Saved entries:
-=-=-
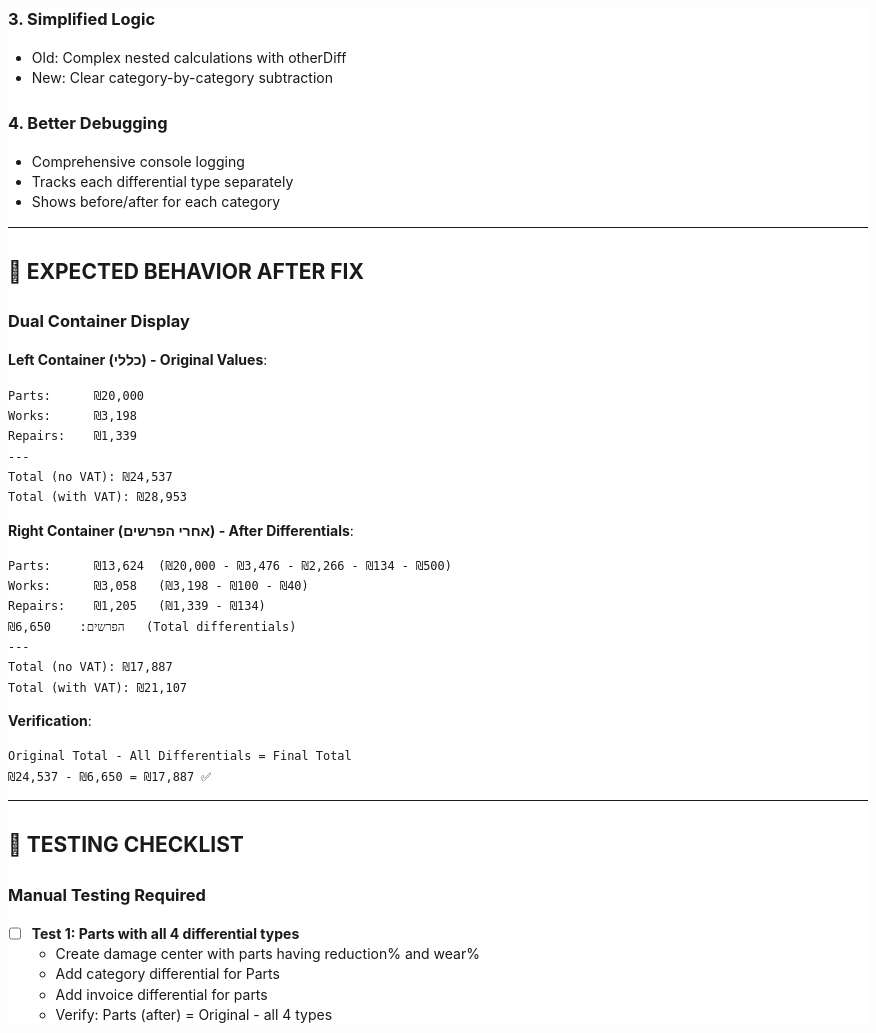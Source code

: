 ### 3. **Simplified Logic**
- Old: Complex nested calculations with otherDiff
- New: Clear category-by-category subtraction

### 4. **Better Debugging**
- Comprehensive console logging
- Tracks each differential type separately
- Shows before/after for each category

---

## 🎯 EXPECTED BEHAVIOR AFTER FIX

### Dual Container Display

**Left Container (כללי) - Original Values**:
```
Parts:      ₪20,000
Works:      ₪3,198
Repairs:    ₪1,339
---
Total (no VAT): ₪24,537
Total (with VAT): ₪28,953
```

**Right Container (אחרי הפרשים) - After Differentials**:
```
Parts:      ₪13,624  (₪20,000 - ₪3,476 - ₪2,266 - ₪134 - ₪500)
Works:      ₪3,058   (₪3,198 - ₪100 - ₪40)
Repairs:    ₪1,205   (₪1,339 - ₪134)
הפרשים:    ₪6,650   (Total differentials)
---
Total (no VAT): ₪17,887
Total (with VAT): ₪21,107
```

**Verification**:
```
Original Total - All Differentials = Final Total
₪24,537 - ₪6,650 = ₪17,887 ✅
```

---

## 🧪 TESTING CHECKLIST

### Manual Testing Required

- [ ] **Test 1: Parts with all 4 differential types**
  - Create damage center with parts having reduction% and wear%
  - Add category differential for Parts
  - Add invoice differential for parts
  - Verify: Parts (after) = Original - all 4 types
-=-=-
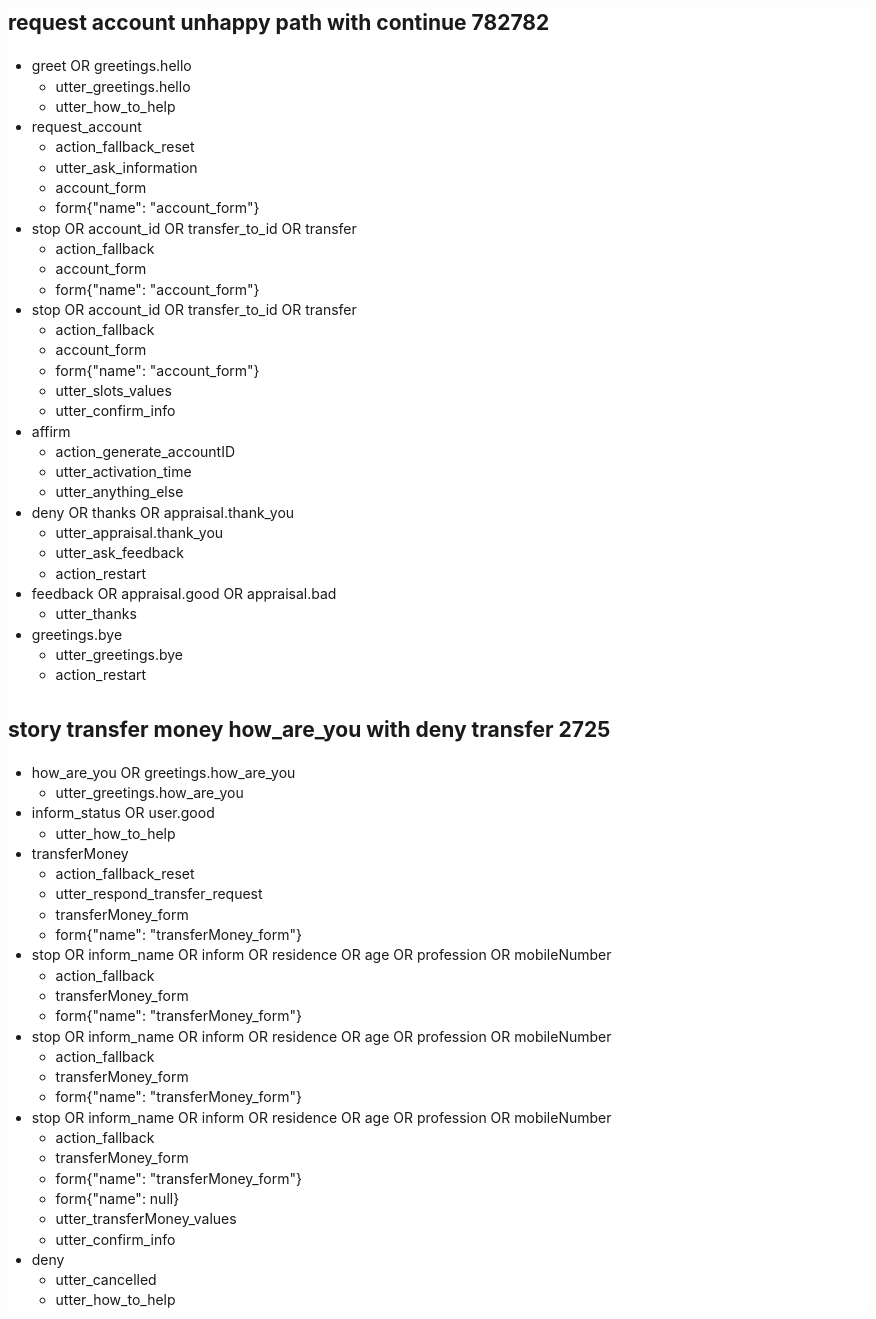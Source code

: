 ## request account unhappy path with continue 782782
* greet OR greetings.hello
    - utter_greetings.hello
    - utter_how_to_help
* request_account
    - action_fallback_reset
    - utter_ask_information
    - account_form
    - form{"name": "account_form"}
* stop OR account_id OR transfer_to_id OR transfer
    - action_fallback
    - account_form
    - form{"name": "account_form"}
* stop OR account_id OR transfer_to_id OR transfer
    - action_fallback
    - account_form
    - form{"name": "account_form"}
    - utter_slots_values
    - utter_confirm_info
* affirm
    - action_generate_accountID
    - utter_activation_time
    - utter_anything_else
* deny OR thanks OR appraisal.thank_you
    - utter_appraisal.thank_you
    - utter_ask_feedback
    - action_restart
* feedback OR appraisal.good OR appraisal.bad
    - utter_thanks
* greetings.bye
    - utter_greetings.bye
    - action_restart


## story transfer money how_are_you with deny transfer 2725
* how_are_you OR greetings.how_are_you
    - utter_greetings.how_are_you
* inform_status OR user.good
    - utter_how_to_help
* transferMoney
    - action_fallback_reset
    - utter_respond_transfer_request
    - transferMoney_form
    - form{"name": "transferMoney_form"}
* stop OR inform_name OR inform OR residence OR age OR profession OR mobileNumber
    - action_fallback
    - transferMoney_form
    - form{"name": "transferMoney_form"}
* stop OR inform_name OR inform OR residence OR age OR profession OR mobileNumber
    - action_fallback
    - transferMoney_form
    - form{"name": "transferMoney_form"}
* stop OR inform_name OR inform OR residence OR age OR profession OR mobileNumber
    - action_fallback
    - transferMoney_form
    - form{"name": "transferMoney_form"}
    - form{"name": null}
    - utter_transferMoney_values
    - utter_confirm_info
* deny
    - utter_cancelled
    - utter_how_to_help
-=-=-
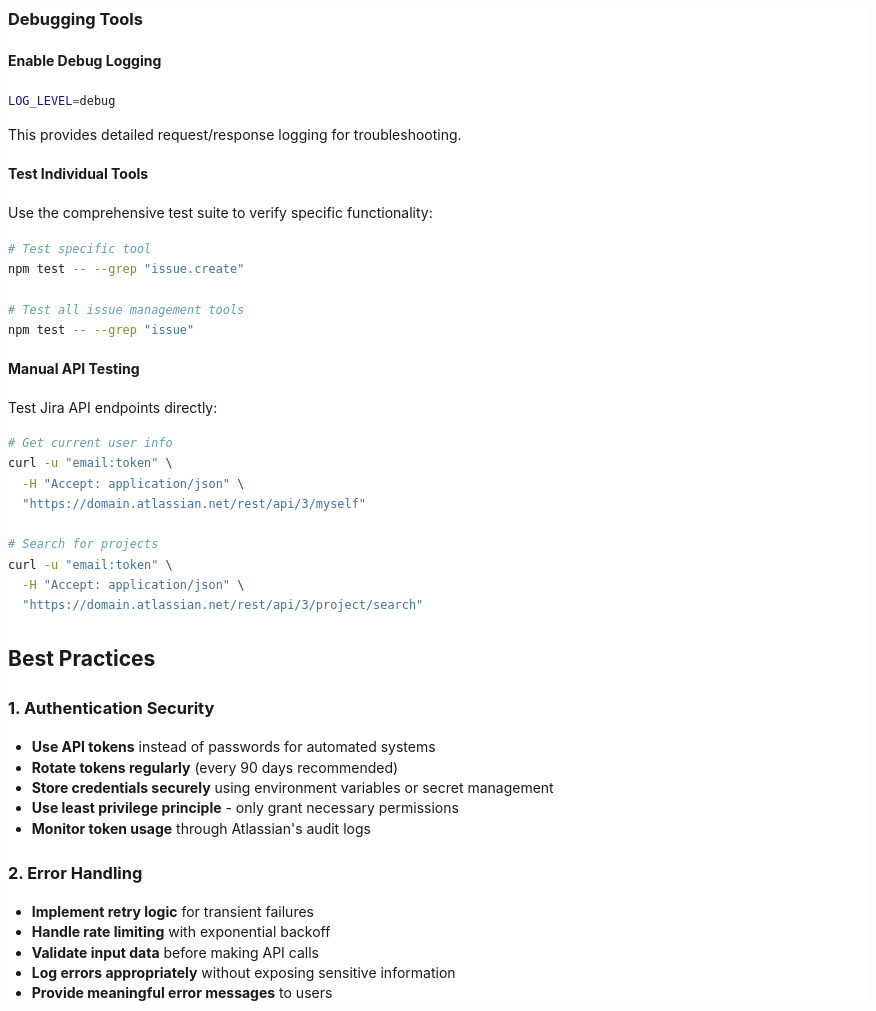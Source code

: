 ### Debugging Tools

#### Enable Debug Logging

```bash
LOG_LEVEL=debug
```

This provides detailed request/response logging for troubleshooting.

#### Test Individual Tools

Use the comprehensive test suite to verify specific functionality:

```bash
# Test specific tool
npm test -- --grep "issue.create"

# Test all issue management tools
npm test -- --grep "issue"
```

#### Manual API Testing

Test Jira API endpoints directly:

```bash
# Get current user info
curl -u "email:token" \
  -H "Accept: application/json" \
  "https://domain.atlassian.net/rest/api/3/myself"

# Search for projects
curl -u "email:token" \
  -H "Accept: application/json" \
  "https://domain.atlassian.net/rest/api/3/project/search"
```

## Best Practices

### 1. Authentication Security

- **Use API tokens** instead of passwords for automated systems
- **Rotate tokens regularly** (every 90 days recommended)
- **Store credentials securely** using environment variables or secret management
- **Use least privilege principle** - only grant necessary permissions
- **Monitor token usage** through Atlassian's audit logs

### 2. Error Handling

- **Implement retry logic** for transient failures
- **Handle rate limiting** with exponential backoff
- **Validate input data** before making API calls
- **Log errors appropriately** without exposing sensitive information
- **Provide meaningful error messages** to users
-=-=-
● **TASK REQUIREMENTS**: Please reproduce, exactly as they appear above, the lines from the line containing "## Best Practices" up to and including the line containing "### 2. Error Handling".

● **RESPONSE BOX**:
## Best Practices

### 1. Authentication Security

- **Use API tokens** instead of passwords for automated systems
- **Rotate tokens regularly** (every 90 days recommended)
- **Store credentials securely** using environment variables or secret management
- **Use least privilege principle** - only grant necessary permissions
- **Monitor token usage** through Atlassian's audit logs

### 2. Error Handling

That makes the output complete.